[DATA Boundary: Start]

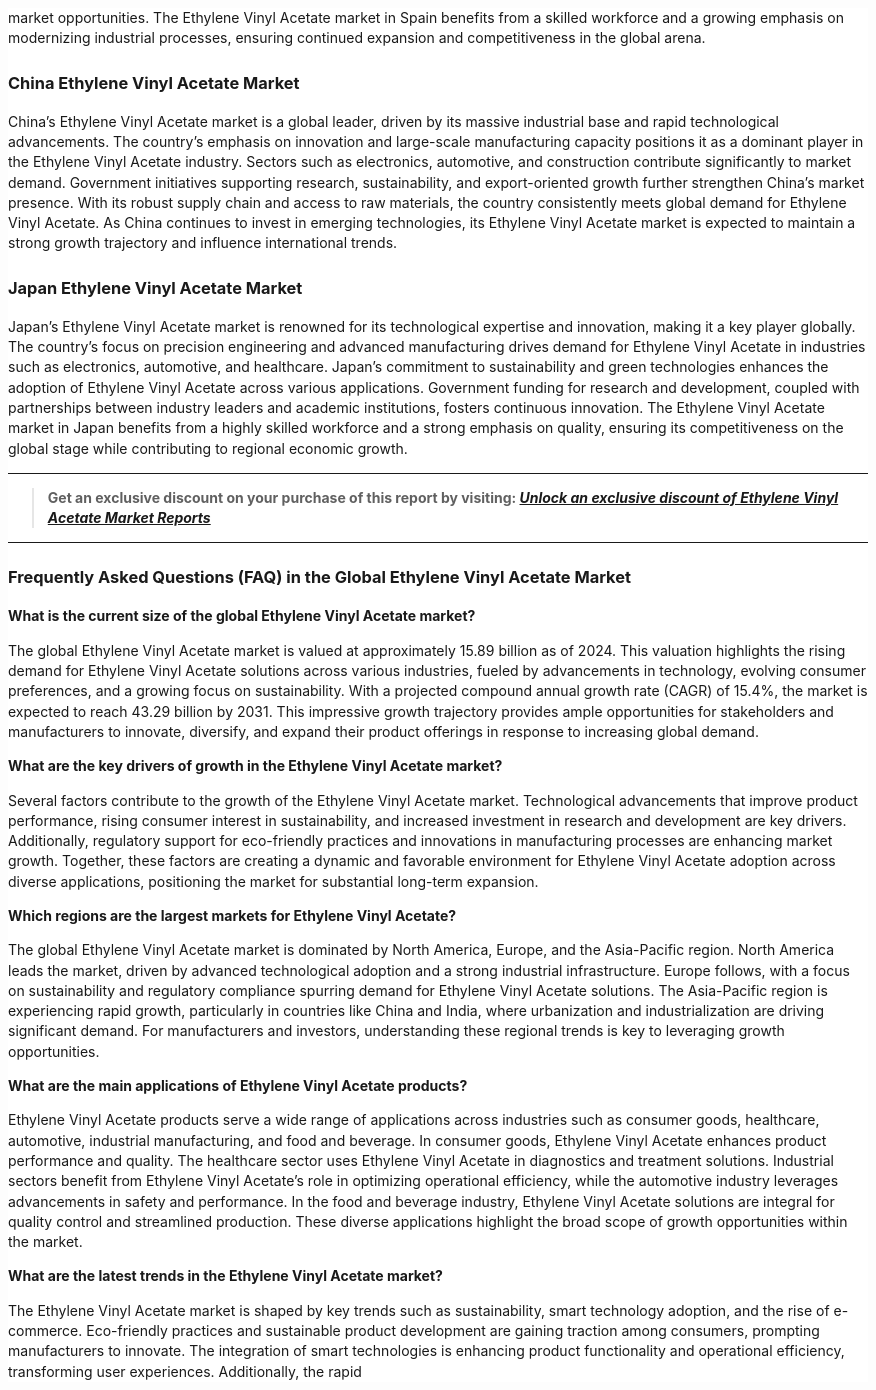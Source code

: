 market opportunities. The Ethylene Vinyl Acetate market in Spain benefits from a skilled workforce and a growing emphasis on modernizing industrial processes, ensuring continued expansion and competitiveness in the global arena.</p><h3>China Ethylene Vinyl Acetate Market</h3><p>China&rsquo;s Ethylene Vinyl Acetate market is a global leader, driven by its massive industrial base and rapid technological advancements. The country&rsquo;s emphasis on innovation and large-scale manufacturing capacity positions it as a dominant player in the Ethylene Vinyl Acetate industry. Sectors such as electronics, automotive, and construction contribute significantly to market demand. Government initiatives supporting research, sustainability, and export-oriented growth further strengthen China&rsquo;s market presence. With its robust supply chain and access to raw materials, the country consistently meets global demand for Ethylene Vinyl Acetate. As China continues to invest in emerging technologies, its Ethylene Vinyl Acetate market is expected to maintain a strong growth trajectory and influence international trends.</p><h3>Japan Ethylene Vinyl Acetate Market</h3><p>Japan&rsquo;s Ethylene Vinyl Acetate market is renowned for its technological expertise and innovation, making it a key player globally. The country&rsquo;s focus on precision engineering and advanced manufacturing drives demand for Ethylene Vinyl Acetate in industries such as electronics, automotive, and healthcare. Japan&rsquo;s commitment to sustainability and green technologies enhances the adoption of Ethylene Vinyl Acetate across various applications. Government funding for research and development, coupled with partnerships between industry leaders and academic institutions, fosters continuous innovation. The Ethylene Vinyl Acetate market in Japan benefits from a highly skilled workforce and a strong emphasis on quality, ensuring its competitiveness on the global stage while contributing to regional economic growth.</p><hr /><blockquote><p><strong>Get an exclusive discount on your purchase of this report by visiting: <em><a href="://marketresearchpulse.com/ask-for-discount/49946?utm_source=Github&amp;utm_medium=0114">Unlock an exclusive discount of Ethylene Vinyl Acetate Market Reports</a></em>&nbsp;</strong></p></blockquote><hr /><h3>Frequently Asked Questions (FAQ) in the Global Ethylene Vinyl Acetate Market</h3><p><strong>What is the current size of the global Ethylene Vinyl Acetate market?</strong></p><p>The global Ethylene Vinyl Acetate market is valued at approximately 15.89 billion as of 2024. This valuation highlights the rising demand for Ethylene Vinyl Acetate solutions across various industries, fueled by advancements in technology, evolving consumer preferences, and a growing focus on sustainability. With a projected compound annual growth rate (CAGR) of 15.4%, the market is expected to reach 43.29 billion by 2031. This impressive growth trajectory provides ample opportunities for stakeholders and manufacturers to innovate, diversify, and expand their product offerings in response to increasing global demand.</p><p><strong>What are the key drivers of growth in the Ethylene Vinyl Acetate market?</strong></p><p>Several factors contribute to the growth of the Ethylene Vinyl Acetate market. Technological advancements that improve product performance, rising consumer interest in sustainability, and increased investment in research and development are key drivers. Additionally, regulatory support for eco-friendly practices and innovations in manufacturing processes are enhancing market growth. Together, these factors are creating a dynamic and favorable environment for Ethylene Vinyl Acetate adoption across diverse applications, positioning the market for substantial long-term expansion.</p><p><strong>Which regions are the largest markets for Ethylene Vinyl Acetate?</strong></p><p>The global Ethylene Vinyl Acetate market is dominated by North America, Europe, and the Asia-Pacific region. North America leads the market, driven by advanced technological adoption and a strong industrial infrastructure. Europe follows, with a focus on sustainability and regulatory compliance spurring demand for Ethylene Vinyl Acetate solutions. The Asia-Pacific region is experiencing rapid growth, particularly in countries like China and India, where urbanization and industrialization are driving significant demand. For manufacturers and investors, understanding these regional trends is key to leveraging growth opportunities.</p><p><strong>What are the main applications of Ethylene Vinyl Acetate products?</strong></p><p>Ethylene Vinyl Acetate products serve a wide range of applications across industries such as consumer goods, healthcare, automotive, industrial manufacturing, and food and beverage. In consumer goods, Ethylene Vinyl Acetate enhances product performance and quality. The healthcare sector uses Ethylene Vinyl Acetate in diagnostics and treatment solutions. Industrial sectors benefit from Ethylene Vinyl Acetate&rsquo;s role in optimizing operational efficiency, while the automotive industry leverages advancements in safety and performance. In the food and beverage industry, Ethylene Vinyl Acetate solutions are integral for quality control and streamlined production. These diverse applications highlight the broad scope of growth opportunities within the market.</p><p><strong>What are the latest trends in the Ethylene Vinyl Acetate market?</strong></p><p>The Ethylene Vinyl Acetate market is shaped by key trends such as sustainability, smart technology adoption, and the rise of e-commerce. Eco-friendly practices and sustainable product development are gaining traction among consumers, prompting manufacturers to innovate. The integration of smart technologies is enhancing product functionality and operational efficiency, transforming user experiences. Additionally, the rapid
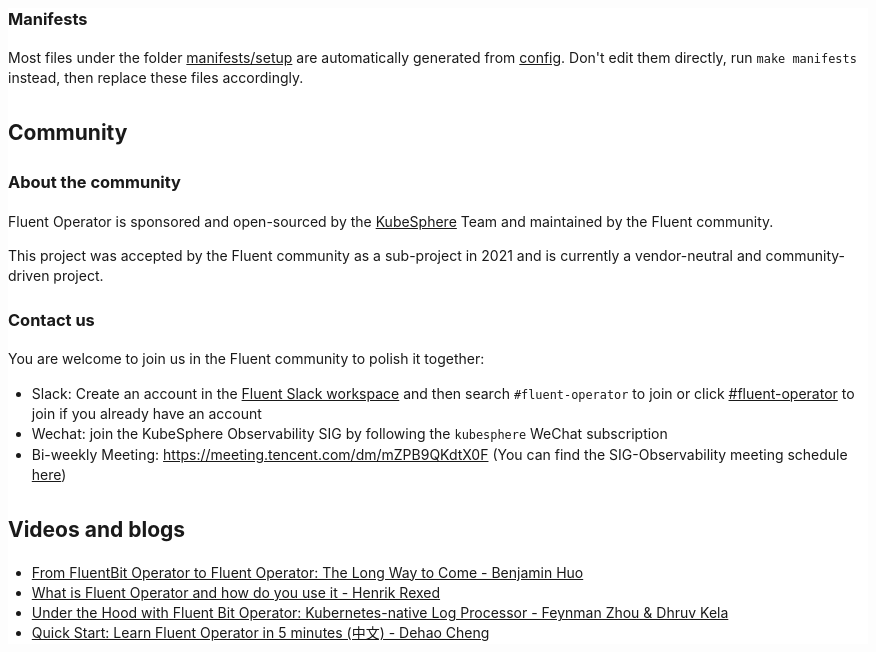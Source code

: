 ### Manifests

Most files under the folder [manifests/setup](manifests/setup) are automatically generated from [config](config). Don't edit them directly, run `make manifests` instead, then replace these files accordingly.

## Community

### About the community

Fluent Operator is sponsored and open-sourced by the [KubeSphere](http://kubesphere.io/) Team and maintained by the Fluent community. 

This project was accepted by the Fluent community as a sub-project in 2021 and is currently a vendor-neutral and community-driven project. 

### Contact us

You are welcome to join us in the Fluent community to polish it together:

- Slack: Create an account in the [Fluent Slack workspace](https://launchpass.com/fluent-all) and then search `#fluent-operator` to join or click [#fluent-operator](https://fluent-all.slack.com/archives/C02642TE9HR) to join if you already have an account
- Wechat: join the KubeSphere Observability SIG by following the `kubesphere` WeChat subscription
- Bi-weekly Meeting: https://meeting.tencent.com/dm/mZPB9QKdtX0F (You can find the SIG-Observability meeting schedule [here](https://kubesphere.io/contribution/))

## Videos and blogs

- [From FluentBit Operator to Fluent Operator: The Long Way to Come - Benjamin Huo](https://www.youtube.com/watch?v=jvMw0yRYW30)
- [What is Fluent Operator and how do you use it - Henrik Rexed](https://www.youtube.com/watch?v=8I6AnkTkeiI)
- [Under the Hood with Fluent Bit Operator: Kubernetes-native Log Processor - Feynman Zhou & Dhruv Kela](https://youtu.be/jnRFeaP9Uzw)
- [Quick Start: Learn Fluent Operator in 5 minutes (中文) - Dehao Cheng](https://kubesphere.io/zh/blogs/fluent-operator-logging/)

[DATA Boundary: End]

§ **WHAT YOU WILL DO**: Print the line with "### About the community" and every line after it in the entries above, exactly as written. Leave out all other lines.

§ **RESPONSE TO THE TASK**:
### About the community

Fluent Operator is sponsored and open-sourced by the [KubeSphere](http://kubesphere.io/) Team and maintained by the Fluent community. 

This project was accepted by the Fluent community as a sub-project in 2021 and is currently a vendor-neutral and community-driven project. 

### Contact us

You are welcome to join us in the Fluent community to polish it together:

- Slack: Create an account in the [Fluent Slack workspace](https://launchpass.com/fluent-all) and then search `#fluent-operator` to join or click [#fluent-operator](https://fluent-all.slack.com/archives/C02642TE9HR) to join if you already have an account
- Wechat: join the KubeSphere Observability SIG by following the `kubesphere` WeChat subscription
- Bi-weekly Meeting: https://meeting.tencent.com/dm/mZPB9QKdtX0F (You can find the SIG-Observability meeting schedule [here](https://kubesphere.io/contribution/))

## Videos and blogs

- [From FluentBit Operator to Fluent Operator: The Long Way to Come - Benjamin Huo](https://www.youtube.com/watch?v=jvMw0yRYW30)
- [What is Fluent Operator and how do you use it - Henrik Rexed](https://www.youtube.com/watch?v=8I6AnkTkeiI)
- [Under the Hood with Fluent Bit Operator: Kubernetes-native Log Processor - Feynman Zhou & Dhruv Kela](https://youtu.be/jnRFeaP9Uzw)
- [Quick Start: Learn Fluent Operator in 5 minutes (中文) - Dehao Cheng](https://kubesphere.io/zh/blogs/fluent-operator-logging/)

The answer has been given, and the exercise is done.